Есенинское опоэтизирование старой деревенской Рязанщины адресовалось не к этой Рязанщине, — оно имело в виду восприятие другой читательской среды, — по крайней мере, утратившей связь с деревней и хранящей о ней сентиментальные воспоминания.
Весьма сдержанный и скупой на полемические изъяснения в стихах, Исаковский в 1927 году обрушивает на богемствующих в духе моды поэтов «подъесенинского» толка суровое обличительное слово:
Тянут где-то песенку одну:
Дескать, мир тебе, родная хата;
Дескать, мы у города в плену
И в поля не может быть возврата;
Дескать, жизнь — полнейший кавардак,
А душа безрадостна и мглиста…
И поэты шествуют в кабак,
Чтоб всю ночь рыдать под гармониста.
Позднее этот распространенный тип «подъесенинского» стихотворца получил известную пародийную характеристику:
Ох, сглодал меня, парня, город…
А. М. Горький в своей «Рецензии», вполне основательно сопоставляя поэзию Исаковского с поэзией С. Есенина, говорит об Исаковском как о певце новой советской деревни, не противостоящей городу, а идущей на «смычку» с ним.
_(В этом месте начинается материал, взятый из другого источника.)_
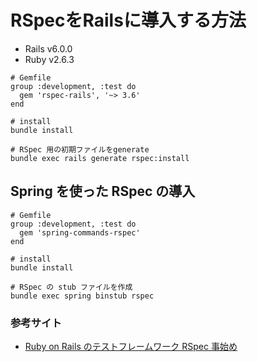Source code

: RSpecをRailsに導入する方法
===

- Rails v6.0.0
- Ruby v2.6.3

```
# Gemfile
group :development, :test do
  gem 'rspec-rails', '~> 3.6'
end

# install
bundle install

# RSpec 用の初期ファイルをgenerate
bundle exec rails generate rspec:install
```

## Spring を使った RSpec の導入

```
# Gemfile
group :development, :test do
  gem 'spring-commands-rspec'
end

# install
bundle install

# RSpec の stub ファイルを作成
bundle exec spring binstub rspec
```

### 参考サイト
- [Ruby on Rails のテストフレームワーク RSpec 事始め](https://qiita.com/tatsurou313/items/c923338d2e3c07dfd9ee)
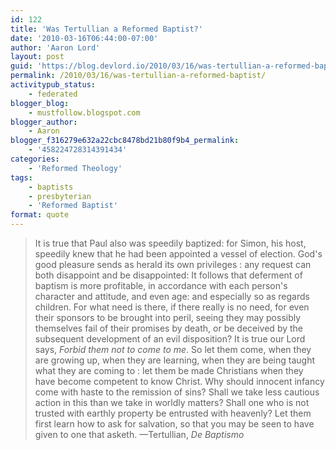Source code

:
 ```yaml
---
id: 122
title: 'Was Tertullian a Reformed Baptist?'
date: '2010-03-16T06:44:00-07:00'
author: 'Aaron Lord'
layout: post
guid: 'https://blog.devlord.io/2010/03/16/was-tertullian-a-reformed-baptist/'
permalink: /2010/03/16/was-tertullian-a-reformed-baptist/
activitypub_status:
    - federated
blogger_blog:
    - mustfollow.blogspot.com
blogger_author:
    - Aaron
blogger_f316279e632a22cbc8478bd21b80f9b4_permalink:
    - '458224728314391434'
categories:
    - 'Reformed Theology'
tags:
    - baptists
    - presbyterian
    - 'Reformed Baptist'
format: quote
---
```


<blockquote>It is true that Paul also was speedily baptized: for Simon, his host, speedily knew that he had been appointed a vessel of election. God's good pleasure sends as herald its own privileges : any request can both disappoint and be disappointed: It follows that deferment of baptism is more profitable, in accordance with each person's character and attitude, and even age: and especially so as regards children. For what need is there, if there really is no need, for even their sponsors to be brought into peril, seeing they may possibly themselves fail of their promises by death, or be deceived by the subsequent development of an evil disposition? It is true our Lord says, <em> Forbid them not to come to me</em>. So let them come, when they are growing up, when they are learning, when they are being taught what they are coming to : let them be made Christians when they have become competent to know Christ. Why should innocent infancy come with haste to the remission of sins? Shall we take less cautious action in this than we take in worldly matters? Shall one who is not trusted with earthly property be entrusted with heavenly? Let them first learn how to ask for salvation, so that you may be seen to have given to one that asketh. —Tertullian, <span style="font-style:italic;">De Baptismo</span></blockquote>
<div class="blogger-post-footer"><img alt="" width="1" height="1" /></div>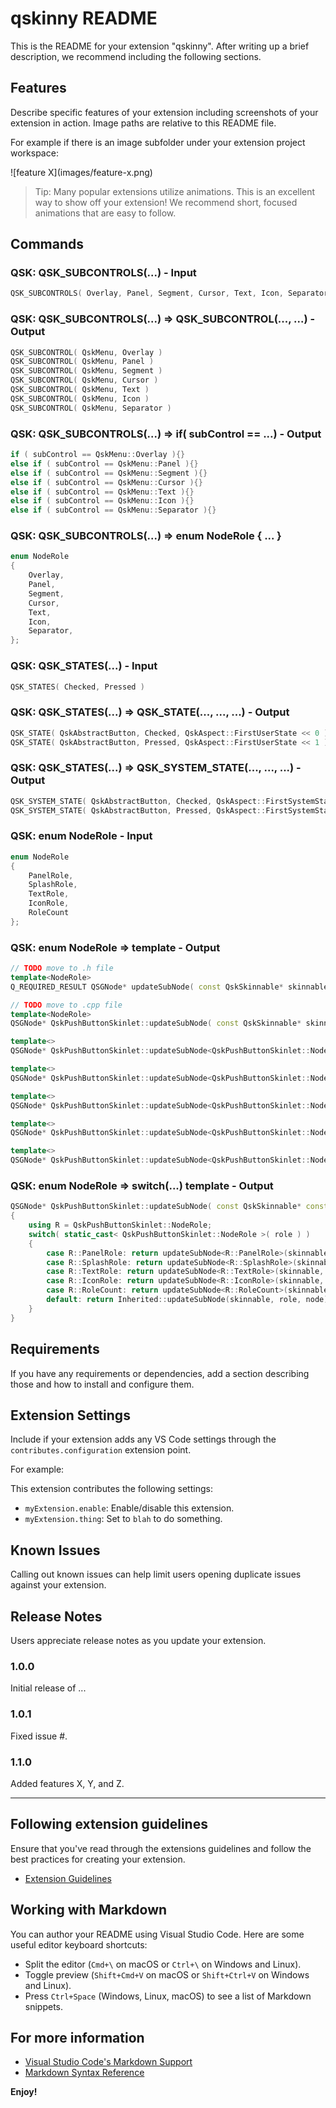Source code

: # qskinny README

This is the README for your extension "qskinny". After writing up a brief description, we recommend including the following sections.

## Features

Describe specific features of your extension including screenshots of your extension in action. Image paths are relative to this README file.

For example if there is an image subfolder under your extension project workspace:

\!\[feature X\]\(images/feature-x.png\)

> Tip: Many popular extensions utilize animations. This is an excellent way to show off your extension! We recommend short, focused animations that are easy to follow.

## Commands

### QSK: QSK_SUBCONTROLS(...) - Input

```cpp
QSK_SUBCONTROLS( Overlay, Panel, Segment, Cursor, Text, Icon, Separator )
```

### QSK: QSK_SUBCONTROLS(...) => QSK_SUBCONTROL(..., ...) - Output

```cpp
QSK_SUBCONTROL( QskMenu, Overlay )
QSK_SUBCONTROL( QskMenu, Panel )
QSK_SUBCONTROL( QskMenu, Segment )
QSK_SUBCONTROL( QskMenu, Cursor )
QSK_SUBCONTROL( QskMenu, Text )
QSK_SUBCONTROL( QskMenu, Icon )
QSK_SUBCONTROL( QskMenu, Separator )
```

### QSK: QSK_SUBCONTROLS(...) => if( subControl == ...) - Output

```cpp
if ( subControl == QskMenu::Overlay ){}
else if ( subControl == QskMenu::Panel ){}
else if ( subControl == QskMenu::Segment ){}
else if ( subControl == QskMenu::Cursor ){}
else if ( subControl == QskMenu::Text ){}
else if ( subControl == QskMenu::Icon ){}
else if ( subControl == QskMenu::Separator ){}
```

### QSK: QSK_SUBCONTROLS(...) => enum NodeRole { ... }

```cpp
enum NodeRole
{
	Overlay,
	Panel,
	Segment,
	Cursor,
	Text,
	Icon,
	Separator,
};
```

### QSK: QSK_STATES(...) - Input

```cpp
QSK_STATES( Checked, Pressed )
```

### QSK: QSK_STATES(...) => QSK_STATE(..., ..., ...) - Output

```cpp
QSK_STATE( QskAbstractButton, Checked, QskAspect::FirstUserState << 0 )
QSK_STATE( QskAbstractButton, Pressed, QskAspect::FirstUserState << 1 )
```

### QSK: QSK_STATES(...) => QSK_SYSTEM_STATE(..., ..., ...) - Output

```cpp
QSK_SYSTEM_STATE( QskAbstractButton, Checked, QskAspect::FirstSystemState << 0 )
QSK_SYSTEM_STATE( QskAbstractButton, Pressed, QskAspect::FirstSystemState << 0 )
```

### QSK: enum NodeRole - Input

```cpp
enum NodeRole
{
    PanelRole,
    SplashRole,
    TextRole,
    IconRole,
    RoleCount
};
```

### QSK: enum NodeRole => template<NodeRole> - Output

```cpp
// TODO move to .h file
template<NodeRole>
Q_REQUIRED_RESULT QSGNode* updateSubNode( const QskSkinnable* skinnable, QSGNode* node) const;

// TODO move to .cpp file
template<NodeRole>
QSGNode* QskPushButtonSkinlet::updateSubNode( const QskSkinnable* skinnable, QSGNode* node) const = delete;

template<>
QSGNode* QskPushButtonSkinlet::updateSubNode<QskPushButtonSkinlet::NodeRole::PanelRole>( const QskSkinnable* skinnable, QSGNode* node) const{}

template<>
QSGNode* QskPushButtonSkinlet::updateSubNode<QskPushButtonSkinlet::NodeRole::SplashRole>( const QskSkinnable* skinnable, QSGNode* node) const{}

template<>
QSGNode* QskPushButtonSkinlet::updateSubNode<QskPushButtonSkinlet::NodeRole::TextRole>( const QskSkinnable* skinnable, QSGNode* node) const{}

template<>
QSGNode* QskPushButtonSkinlet::updateSubNode<QskPushButtonSkinlet::NodeRole::IconRole>( const QskSkinnable* skinnable, QSGNode* node) const{}

template<>
QSGNode* QskPushButtonSkinlet::updateSubNode<QskPushButtonSkinlet::NodeRole::RoleCount>( const QskSkinnable* skinnable, QSGNode* node) const{}

```

### QSK: enum NodeRole => switch(...) template<NodeRole> - Output

```cpp
QSGNode* QskPushButtonSkinlet::updateSubNode( const QskSkinnable* const skinnable, const quint8 role, QSGNode* const node ) const override;
{
	using R = QskPushButtonSkinlet::NodeRole;
	switch( static_cast< QskPushButtonSkinlet::NodeRole >( role ) )
	{
		case R::PanelRole: return updateSubNode<R::PanelRole>(skinnable, node);
		case R::SplashRole: return updateSubNode<R::SplashRole>(skinnable, node);
		case R::TextRole: return updateSubNode<R::TextRole>(skinnable, node);
		case R::IconRole: return updateSubNode<R::IconRole>(skinnable, node);
		case R::RoleCount: return updateSubNode<R::RoleCount>(skinnable, node);
		default: return Inherited::updateSubNode(skinnable, role, node);
	}
}
```

## Requirements

If you have any requirements or dependencies, add a section describing those and how to install and configure them.

## Extension Settings

Include if your extension adds any VS Code settings through the `contributes.configuration` extension point.

For example:

This extension contributes the following settings:

* `myExtension.enable`: Enable/disable this extension.
* `myExtension.thing`: Set to `blah` to do something.

## Known Issues

Calling out known issues can help limit users opening duplicate issues against your extension.

## Release Notes

Users appreciate release notes as you update your extension.

### 1.0.0

Initial release of ...

### 1.0.1

Fixed issue #.

### 1.1.0

Added features X, Y, and Z.

---

## Following extension guidelines

Ensure that you've read through the extensions guidelines and follow the best practices for creating your extension.

* [Extension Guidelines](https://code.visualstudio.com/api/references/extension-guidelines)

## Working with Markdown

You can author your README using Visual Studio Code. Here are some useful editor keyboard shortcuts:

* Split the editor (`Cmd+\` on macOS or `Ctrl+\` on Windows and Linux).
* Toggle preview (`Shift+Cmd+V` on macOS or `Shift+Ctrl+V` on Windows and Linux).
* Press `Ctrl+Space` (Windows, Linux, macOS) to see a list of Markdown snippets.

## For more information

* [Visual Studio Code's Markdown Support](http://code.visualstudio.com/docs/languages/markdown)
* [Markdown Syntax Reference](https://help.github.com/articles/markdown-basics/)

**Enjoy!**
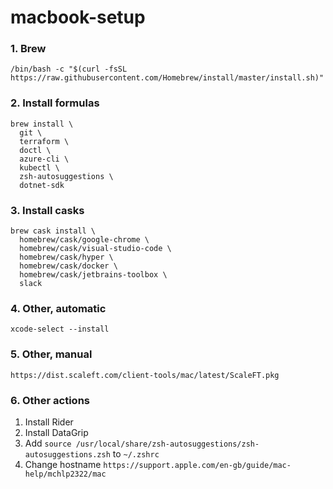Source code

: # macbook-setup

### 1. Brew
```
/bin/bash -c "$(curl -fsSL https://raw.githubusercontent.com/Homebrew/install/master/install.sh)"
```

### 2. Install formulas
```
brew install \
  git \
  terraform \
  doctl \
  azure-cli \
  kubectl \
  zsh-autosuggestions \
  dotnet-sdk
```

### 3. Install casks
```
brew cask install \
  homebrew/cask/google-chrome \
  homebrew/cask/visual-studio-code \
  homebrew/cask/hyper \
  homebrew/cask/docker \
  homebrew/cask/jetbrains-toolbox \
  slack
```

### 4. Other, automatic
```
xcode-select --install
```

### 5. Other, manual
```
https://dist.scaleft.com/client-tools/mac/latest/ScaleFT.pkg
```

### 6. Other actions
1. Install Rider
2. Install DataGrip
3. Add `source /usr/local/share/zsh-autosuggestions/zsh-autosuggestions.zsh` to `~/.zshrc`
4. Change hostname `https://support.apple.com/en-gb/guide/mac-help/mchlp2322/mac`
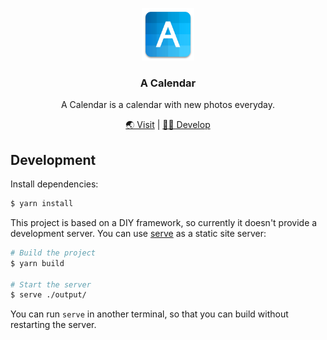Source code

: <p align="center"><img src="./public/favicon.png" alt="The logo of A Calendar" width="84" height="84"></p>

<h3 align="center">A Calendar</h3>

<p align="center">A Calendar is a calendar with new photos everyday.</p>

<p align="center"><a href="https://a-calendar.vercel.app/">🌏 Visit</a> | <a href="#development">🧑‍💻 Develop</a></p>

## Development

Install dependencies:

```sh
$ yarn install
```

This project is based on a DIY framework, so currently it doesn't provide a development server. You can use [serve](https://github.com/vercel/serve) as a static site server:

```sh
# Build the project
$ yarn build

# Start the server
$ serve ./output/
```

You can run `serve` in another terminal, so that you can build without restarting the server.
Действительно, первозначная тема и материал основного цикла «Проводов в соломе» — новые черты в жизни пореволюционной деревни, закрепление в образном слове неоспоримых ее примет, — будь то «доклад из Совнаркома» и «невидимые скрипки», впервые услышанные людьми захолустной деревушки («Радиомост»), или стук молотилки «за речкой на общественном гумне», или столбы электропроводки, шагающие «вдоль деревни», «чтоб у каждого — звезда под потолком»…
Это явилось подлинным открытием Исаковского в русской поэзии, которая после Некрасова не выдвигала крупных талантов, обращенных преимущественно к деревенской теме, — поэзия Есенина в этом смысле нуждается в оговорках.
Суриковско-дрожжинская муза осталась далеко за чертой войн и революций, хотя поэт-пахарь Спиридон Дрожжин еще жил в своей деревне Низовке и слагал свои незамысловатые стихи и песни.
Имя Демьяна Бедного — самое популярное в солдатских и крестьянских массах поэтическое имя первых лет революции — к середине 20-х годов не только в городе, но и в деревне тускнеет. Материал новых отношений в деревне не породил в его поэзии ни песен, ни басен, ни фельетонов, которые бы, как некогда, были у всех на памяти.
Виднейшие поэты начала века касались этой темы мимоходом, лишь по связи со своими, у каждого особыми, решениями «темы России».
В 20-х годах, когда Исаковский выходил на свою дорогу, понятие «крестьянский поэт» было по справедливости не в чести, если иметь в виду, например, такие издания, как журнал «Жернов», собиравший в своем особом закутке не вырывавшихся из безвестности крестьянских, точнее сказать, крестьянствующих поэтов. Занятные опыты Павла Радимова, — он более известен как художник, — воспевавшего в гекзаметрах натуральность сельского быта, не тронутого никакими историческими потрясениями, были заведомо обречены на крайне узкий читательский интерес.
Иван Доронин, пришедший, по его много раз цитированным строчкам, «машину примирить с нежными степными васильками», был провозглашен одно время певцом именно смычки города с деревней, но пел ее «утомительно и длинно» и, точно поверженный этими словами Маяковского, к началу 30-х годов замолк.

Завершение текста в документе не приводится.